Findorff von Friedemann Friese – erschienen bei 2F-Spiele

Findorff - Cover
Bild: 2F-Spie­le

Ich bin mir sicher, 98 Pro­zent aller Ein­lei­tun­gen zu FINDORFF wer­den uns erklä­ren, was es mit Fin­dorff auf sich hat und wes­we­gen sich wohl Autor Frie­de­mann Frie­se für die­sen Titel ent­schie­den hat – wobei dann bestimmt 96 Pro­zent auf das Doppel‑F am Ende des Namens hin­wei­sen wer­den. Eine Rezen­si­on unter Mil­lio­nen wird uns dahin­ge­gen erklä­ren, war­um es gera­de mit der Ein­lei­tung nicht geklappt hat. Und mit fällt bloß, um gegen den Trend anzu­schrei­ben, ein "Fin ist doof" als mög­li­ches Wort­spiel ein.

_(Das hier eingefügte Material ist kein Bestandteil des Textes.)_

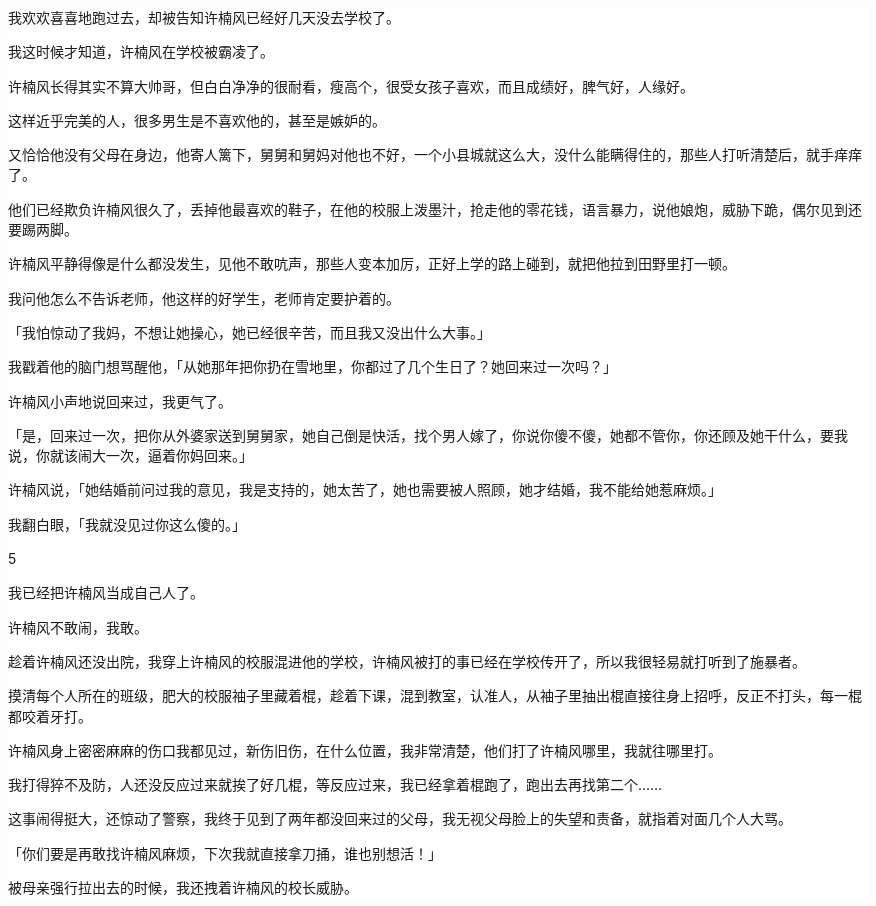 
我欢欢喜喜地跑过去，却被告知许楠风已经好几天没去学校了。


我这时候才知道，许楠风在学校被霸凌了。


许楠风长得其实不算大帅哥，但白白净净的很耐看，瘦高个，很受女孩子喜欢，而且成绩好，脾气好，人缘好。


这样近乎完美的人，很多男生是不喜欢他的，甚至是嫉妒的。


又恰恰他没有父母在身边，他寄人篱下，舅舅和舅妈对他也不好，一个小县城就这么大，没什么能瞒得住的，那些人打听清楚后，就手痒痒了。


他们已经欺负许楠风很久了，丢掉他最喜欢的鞋子，在他的校服上泼墨汁，抢走他的零花钱，语言暴力，说他娘炮，威胁下跪，偶尔见到还要踢两脚。


许楠风平静得像是什么都没发生，见他不敢吭声，那些人变本加厉，正好上学的路上碰到，就把他拉到田野里打一顿。


我问他怎么不告诉老师，他这样的好学生，老师肯定要护着的。


「我怕惊动了我妈，不想让她操心，她已经很辛苦，而且我又没出什么大事。」


我戳着他的脑门想骂醒他，「从她那年把你扔在雪地里，你都过了几个生日了？她回来过一次吗？」


许楠风小声地说回来过，我更气了。


「是，回来过一次，把你从外婆家送到舅舅家，她自己倒是快活，找个男人嫁了，你说你傻不傻，她都不管你，你还顾及她干什么，要我说，你就该闹大一次，逼着你妈回来。」


许楠风说，「她结婚前问过我的意见，我是支持的，她太苦了，她也需要被人照顾，她才结婚，我不能给她惹麻烦。」


我翻白眼，「我就没见过你这么傻的。」


5


我已经把许楠风当成自己人了。


许楠风不敢闹，我敢。


趁着许楠风还没出院，我穿上许楠风的校服混进他的学校，许楠风被打的事已经在学校传开了，所以我很轻易就打听到了施暴者。


摸清每个人所在的班级，肥大的校服袖子里藏着棍，趁着下课，混到教室，认准人，从袖子里抽出棍直接往身上招呼，反正不打头，每一棍都咬着牙打。


许楠风身上密密麻麻的伤口我都见过，新伤旧伤，在什么位置，我非常清楚，他们打了许楠风哪里，我就往哪里打。


我打得猝不及防，人还没反应过来就挨了好几棍，等反应过来，我已经拿着棍跑了，跑出去再找第二个……


这事闹得挺大，还惊动了警察，我终于见到了两年都没回来过的父母，我无视父母脸上的失望和责备，就指着对面几个人大骂。


「你们要是再敢找许楠风麻烦，下次我就直接拿刀捅，谁也别想活！」


被母亲强行拉出去的时候，我还拽着许楠风的校长威胁。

Dabei ist aller­dings eher das Wort­spiel doof, wes­we­gen ich es nun sein las­se und lie­ber über das...

Findorff - Spielplan
Stadt­kar­te von Fin­dorff – nee, nur der Spielplan

The­ma... von FINDORFF schrei­ben wer­de. Wie schon durch das Cover ein wenig zu erwar­ten ist, ent­wi­ckeln wir den Bre­mer Stadt­teil Fin­dorff (sie­he Ein­lei­tung der ande­ren Blogs), wobei uns dabei als Rah­men der Zeit­raum von 1803 bis 1916 vor­ge­ge­ben wird. Dazwi­schen pas­siert näm­lich viel in Fin­dorff. Zum Bei­spiel wird dort 1865 die Kuh­siel-Schleu­se gebaut. Oder 1876 die Stuhl­rohr­fa­brik. Viel­leicht am prä­gends­ten ist aber der Eisen­bahn­bau, weil dadurch die Wirt­schaft erst so rich­tig ins Rol­len kam. Des­we­gen bau­en wir nicht nur Gebäu­de, son­dern auch Glei­se – und lie­gen genü­gend aus, ist das Spiel auch schon zu Ende.

Illus­tra­tio­nen... stam­men aus Feder von "Mau­ra" Kalus­ky und erzeu­gen den typi­schen 2F-Stil: viel ocker, grü­ne Umran­dun­gen und her­vor­ste­chen­de Farb­tup­fer. Die­ses etwas ein­tö­ni­ge Farb­bild muss man schon mögen – oder man erkennt alter­na­tiv die Vor­zü­ge, sich auf das Wesent­li­che kon­zen­trie­ren zu kön­nen. Wenn bei­des nicht auf einen zutrifft, dann hat es FINDORFF schwer, gra­fisch über­zeu­gen zu können.

Findorff - Übersicht
alt­be­kann­te (und gute) Qualität

Aus­stat­tung... 2F-Spie­le bleibt sich treu, so dass man sich nach dem Öff­nen der Schach­tel in alt­be­kann­ten Gefil­den wähnt. Denn zum Vor­schein kom­men in gewohnt guter Qua­li­tät ein gro­ßer Spiel­plan, vie­le Kar­ten, mas­sig Papp­mar­ker und ganz viel Holzmaterial.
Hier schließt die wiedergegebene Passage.